Thank you for that good tip. BTW...I also have horrible distortion with my hearing....to the point of being painful. They sent me to an ENT who did not agree with me that it may all be related (holistic approach) he tried to convince me it was early onset hearing loss...actually though my Rheumatologist agrees that it is all related (not specifically to the MAC); he sees it as a player in the realm of RA...autoimmune.

@cmi I think @tinaesims has a good schedule. If you look back at previous posts especially those by Katherine a former mentor, you will find her schedule for taking the meds was a good one as well. I’m sure there are others. Rifampin is the tough one. Wishing you well. irene5

I was on the meds for 18 months, and transitioned early on to taking all 3 at bedtime. It was the only way I could tolerate them because the nausea was otherwise debilitating. Please look at some of the other, older discussions on the forum for suggestions on easing any symptoms you may have, with ginger tea or candies, frequent small meals, and probiotics.
Also, please consider seeing an audiologist for a baseline evaluation of your hearing - I saw mine every 3 months (until Covid) to make sure the meds were not accelerating my hearing loss.
Sue

@cmi Welcome to Mayo Clinic Connect, a place to give and get support. You will notice that I changed your conversation to, "Azithromycin, Ethanbutol, & Rifampin Drug Therapy for MAC."

I did this so you could connect more quickly with active members of the MAC groups like, @thumperguy @windwalker @heathert @brigby @poodledoc more quickly.

You are looking for ways to better tolerate the medication trio. May I ask what your provider has offered as an alternative to the medication trio?

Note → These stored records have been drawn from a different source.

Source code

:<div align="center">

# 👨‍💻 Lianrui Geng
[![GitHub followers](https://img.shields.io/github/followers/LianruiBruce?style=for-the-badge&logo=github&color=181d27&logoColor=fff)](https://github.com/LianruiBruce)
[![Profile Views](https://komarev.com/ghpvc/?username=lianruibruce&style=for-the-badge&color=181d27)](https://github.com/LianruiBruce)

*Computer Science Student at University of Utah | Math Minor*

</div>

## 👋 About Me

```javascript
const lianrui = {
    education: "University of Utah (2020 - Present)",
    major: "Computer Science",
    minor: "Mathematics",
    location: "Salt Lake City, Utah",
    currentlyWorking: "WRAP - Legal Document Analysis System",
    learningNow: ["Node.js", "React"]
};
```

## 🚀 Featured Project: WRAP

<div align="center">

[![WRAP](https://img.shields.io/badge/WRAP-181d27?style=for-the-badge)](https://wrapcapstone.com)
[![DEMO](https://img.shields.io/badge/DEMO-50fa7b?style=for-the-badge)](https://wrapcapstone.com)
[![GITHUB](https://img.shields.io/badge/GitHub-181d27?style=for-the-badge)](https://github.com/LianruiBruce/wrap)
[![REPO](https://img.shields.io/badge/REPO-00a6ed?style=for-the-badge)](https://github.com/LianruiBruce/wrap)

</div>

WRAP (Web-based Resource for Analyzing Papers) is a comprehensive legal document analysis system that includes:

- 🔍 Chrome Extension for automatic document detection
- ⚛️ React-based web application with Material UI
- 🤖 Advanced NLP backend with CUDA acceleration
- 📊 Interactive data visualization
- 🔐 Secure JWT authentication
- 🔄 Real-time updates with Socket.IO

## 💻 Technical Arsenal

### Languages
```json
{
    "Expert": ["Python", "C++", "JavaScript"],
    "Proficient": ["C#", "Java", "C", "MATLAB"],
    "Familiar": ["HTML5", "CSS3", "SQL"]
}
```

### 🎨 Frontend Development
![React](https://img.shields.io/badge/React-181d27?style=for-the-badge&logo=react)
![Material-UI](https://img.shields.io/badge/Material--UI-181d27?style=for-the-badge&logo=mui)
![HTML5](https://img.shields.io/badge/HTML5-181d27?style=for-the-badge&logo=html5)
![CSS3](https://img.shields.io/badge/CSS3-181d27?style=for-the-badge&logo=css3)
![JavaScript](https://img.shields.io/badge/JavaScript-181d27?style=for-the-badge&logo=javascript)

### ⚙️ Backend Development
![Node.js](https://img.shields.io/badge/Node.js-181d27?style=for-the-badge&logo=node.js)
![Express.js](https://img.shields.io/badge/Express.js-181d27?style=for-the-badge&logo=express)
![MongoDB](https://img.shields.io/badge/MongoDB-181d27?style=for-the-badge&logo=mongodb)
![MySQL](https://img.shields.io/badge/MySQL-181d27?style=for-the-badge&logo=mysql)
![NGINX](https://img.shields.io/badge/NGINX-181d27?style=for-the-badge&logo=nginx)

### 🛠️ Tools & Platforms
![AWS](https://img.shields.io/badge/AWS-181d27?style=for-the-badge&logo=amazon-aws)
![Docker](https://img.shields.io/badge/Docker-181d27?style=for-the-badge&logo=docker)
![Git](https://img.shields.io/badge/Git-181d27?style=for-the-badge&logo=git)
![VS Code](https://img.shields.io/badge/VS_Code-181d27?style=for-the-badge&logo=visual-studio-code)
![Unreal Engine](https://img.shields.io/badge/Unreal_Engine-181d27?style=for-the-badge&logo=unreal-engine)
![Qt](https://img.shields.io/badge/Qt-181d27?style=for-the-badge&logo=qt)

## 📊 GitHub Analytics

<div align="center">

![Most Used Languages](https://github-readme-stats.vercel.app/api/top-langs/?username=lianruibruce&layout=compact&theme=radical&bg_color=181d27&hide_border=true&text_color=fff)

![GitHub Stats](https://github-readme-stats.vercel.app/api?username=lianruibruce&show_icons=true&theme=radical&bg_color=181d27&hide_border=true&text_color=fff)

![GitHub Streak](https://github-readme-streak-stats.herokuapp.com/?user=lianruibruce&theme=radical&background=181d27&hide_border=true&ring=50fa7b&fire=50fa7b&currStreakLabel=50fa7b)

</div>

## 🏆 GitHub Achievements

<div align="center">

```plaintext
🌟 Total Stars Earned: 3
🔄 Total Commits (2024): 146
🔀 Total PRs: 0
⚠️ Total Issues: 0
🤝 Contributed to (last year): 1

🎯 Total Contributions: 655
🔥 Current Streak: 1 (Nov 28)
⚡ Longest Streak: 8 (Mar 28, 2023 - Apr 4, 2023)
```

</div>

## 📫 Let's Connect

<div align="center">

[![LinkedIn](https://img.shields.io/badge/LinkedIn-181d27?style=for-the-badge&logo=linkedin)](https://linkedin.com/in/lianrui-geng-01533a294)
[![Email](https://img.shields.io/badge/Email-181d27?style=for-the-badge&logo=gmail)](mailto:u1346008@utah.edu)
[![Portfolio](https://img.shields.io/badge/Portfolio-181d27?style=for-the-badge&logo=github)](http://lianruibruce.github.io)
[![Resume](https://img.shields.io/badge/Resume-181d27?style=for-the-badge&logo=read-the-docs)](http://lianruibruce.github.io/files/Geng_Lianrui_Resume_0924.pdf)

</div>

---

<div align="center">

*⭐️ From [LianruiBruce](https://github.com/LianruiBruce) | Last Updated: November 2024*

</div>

I take rifampin on waking, wait one hour, then have breakfast and remaining doses of medication. I have not had any discomfort related to dose timing and prefer this schedule as I don’t have to think about the medication again during the day. Just to say, that although side effects are common, they do not affect everyone.
Good luck with finding a schedule that works for you ( and maybe doesn’t involve disturbing your sleep)

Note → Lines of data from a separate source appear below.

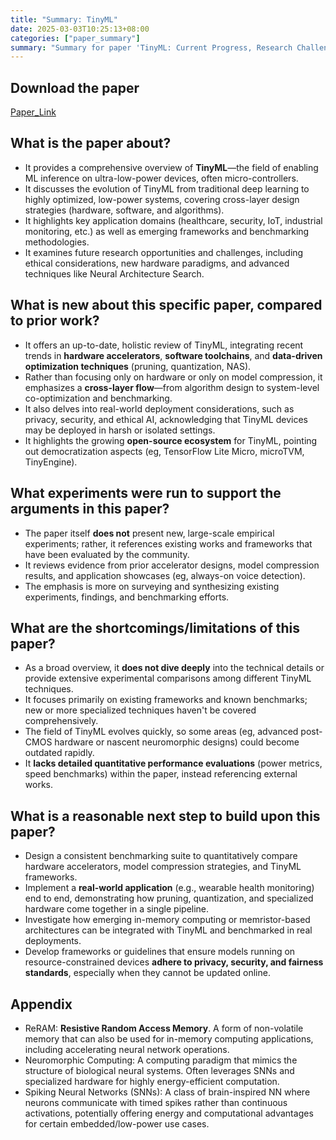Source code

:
 ```yaml
---
title: "Summary: TinyML"
date: 2025-03-03T10:25:13+08:00
categories: ["paper_summary"]
summary: "Summary for paper 'TinyML: Current Progress, Research Challenges, and Future Roadmap'"
---
```


## Download the paper

[Paper_Link](https://ieeexplore.ieee.org/document/9586232)

## What is the paper about?

- It provides a comprehensive overview of **TinyML**—the field of enabling ML inference on ultra-low-power devices, often micro-controllers.
- It discusses the evolution of TinyML from traditional deep learning to highly optimized, low-power systems, covering cross-layer design strategies (hardware, software, and algorithms).
- It highlights key application domains (healthcare, security, IoT, industrial monitoring, etc.) as well as emerging frameworks and benchmarking methodologies.
- It examines future research opportunities and challenges, including ethical considerations, new hardware paradigms, and advanced techniques like Neural Architecture Search.

## What is new about this specific paper, compared to prior work?

- It offers an up-to-date, holistic review of TinyML, integrating recent trends in **hardware accelerators**, **software toolchains**, and **data-driven optimization techniques** (pruning, quantization, NAS).
- Rather than focusing only on hardware or only on model compression, it emphasizes a **cross-layer flow**—from algorithm design to system-level co-optimization and benchmarking.
- It also delves into real-world deployment considerations, such as privacy, security, and ethical AI, acknowledging that TinyML devices may be deployed in harsh or isolated settings.
- It highlights the growing **open-source ecosystem** for TinyML, pointing out democratization aspects (eg, TensorFlow Lite Micro, microTVM, TinyEngine).

## What experiments were run to support the arguments in this paper?

- The paper itself **does not** present new, large-scale empirical experiments; rather, it references existing works and frameworks that have been evaluated by the community.
- It reviews evidence from prior accelerator designs, model compression results, and application showcases (eg, always-on voice detection).
- The emphasis is more on surveying and synthesizing existing experiments, findings, and benchmarking efforts.

## What are the shortcomings/limitations of this paper?

- As a broad overview, it **does not dive deeply** into the technical details or provide extensive experimental comparisons among different TinyML techniques.
- It focuses primarily on existing frameworks and known benchmarks; new or more specialized techniques haven't be covered comprehensively.
- The field of TinyML evolves quickly, so some areas (eg, advanced post-CMOS hardware or nascent neuromorphic designs) could become outdated rapidly.
- It **lacks detailed quantitative performance evaluations** (power metrics, speed benchmarks) within the paper, instead referencing external works.

## What is a reasonable next step to build upon this paper?

- Design a consistent benchmarking suite to quantitatively compare hardware accelerators, model compression strategies, and TinyML frameworks.
- Implement a **real-world application** (e.g., wearable health monitoring) end to end, demonstrating how pruning, quantization, and specialized hardware come together in a single pipeline.
- Investigate how emerging in-memory computing or memristor-based architectures can be integrated with TinyML and benchmarked in real deployments.
- Develop frameworks or guidelines that ensure models running on resource-constrained devices **adhere to privacy, security, and fairness standards**, especially when they cannot be updated online.

## Appendix

- ReRAM: **Resistive Random Access Memory**. A form of non-volatile memory that can also be used for in-memory computing applications, including accelerating neural network operations.
- Neuromorphic Computing: A computing paradigm that mimics the structure of biological neural systems. Often leverages SNNs and specialized hardware for highly energy-efficient computation.
- Spiking Neural Networks (SNNs): A class of brain-inspired NN where neurons communicate with timed spikes rather than continuous activations, potentially offering energy and computational advantages for certain embedded/low-power use cases.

I have an interdisciplinary team of doctors...Pulmonary, ID, Rheumatologist, Ophthalmologist, & ENT, working on my behave, all connected through our health care system. The ID doc is covering the medication page and sees me accordingly. I believe because I am so early on in this...he is waiting to see if I can tolerate this plan. I began with just the two Azithromycin 500 & Ethambutol 1200 ...will add the rifampin 600 on Sunday...this cocktail is 3 xweek. No alternatives have been offered yet. Comments made before beginning this protocol were “not everyone takes treatment “... I however met “qualifications “ low BMI and fear of weight loss, plus the persistent chest & back pains. I guess I am still too early on in this. My doctors are a good, compassionate, & professional team and we communicate easily via a healthcare portal. ID will follow me with labs for liver function...pulmonary for PFT. My next hurdle will be (if I tolerate meds) how to produce sputum for cultures...I have never had fever, cough, or sputum production. My MAC was confirmed after the bronchoscopy.

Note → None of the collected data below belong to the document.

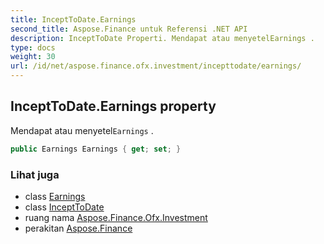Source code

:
 ```yaml
---
title: InceptToDate.Earnings
second_title: Aspose.Finance untuk Referensi .NET API
description: InceptToDate Properti. Mendapat atau menyetelEarnings .
type: docs
weight: 30
url: /id/net/aspose.finance.ofx.investment/incepttodate/earnings/
---
```

## InceptToDate.Earnings property

Mendapat atau menyetel`Earnings` .

```csharp
public Earnings Earnings { get; set; }
```

### Lihat juga

* class [Earnings](../../earnings/)
* class [InceptToDate](../)
* ruang nama [Aspose.Finance.Ofx.Investment](../../incepttodate/)
* perakitan [Aspose.Finance](../../../)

I am so happy to hear you have a team dealing with this - it is the best approach, especially if they are in communication with one another.
One way to produce sputum, which I needed to use during treatment, was to nebulize with 10% saline solution under supervision of the pulmonology nurse. Man, it was irritating, but I was able to produce enough for a good culture. Near the end, she would also do a little manual percussion on my back to help me along.
Sue

Good to know...there will be a solution. I appreciate the participants in this forum, both considerate and giving. I don’t feel so alone.

@cmi Mayo Clinic Connect is a place to give and get support. May I ask what you mean by alone. Do you mean, connecting with others that can relate to what you are going through help you not to feel alone or are you socially isolated?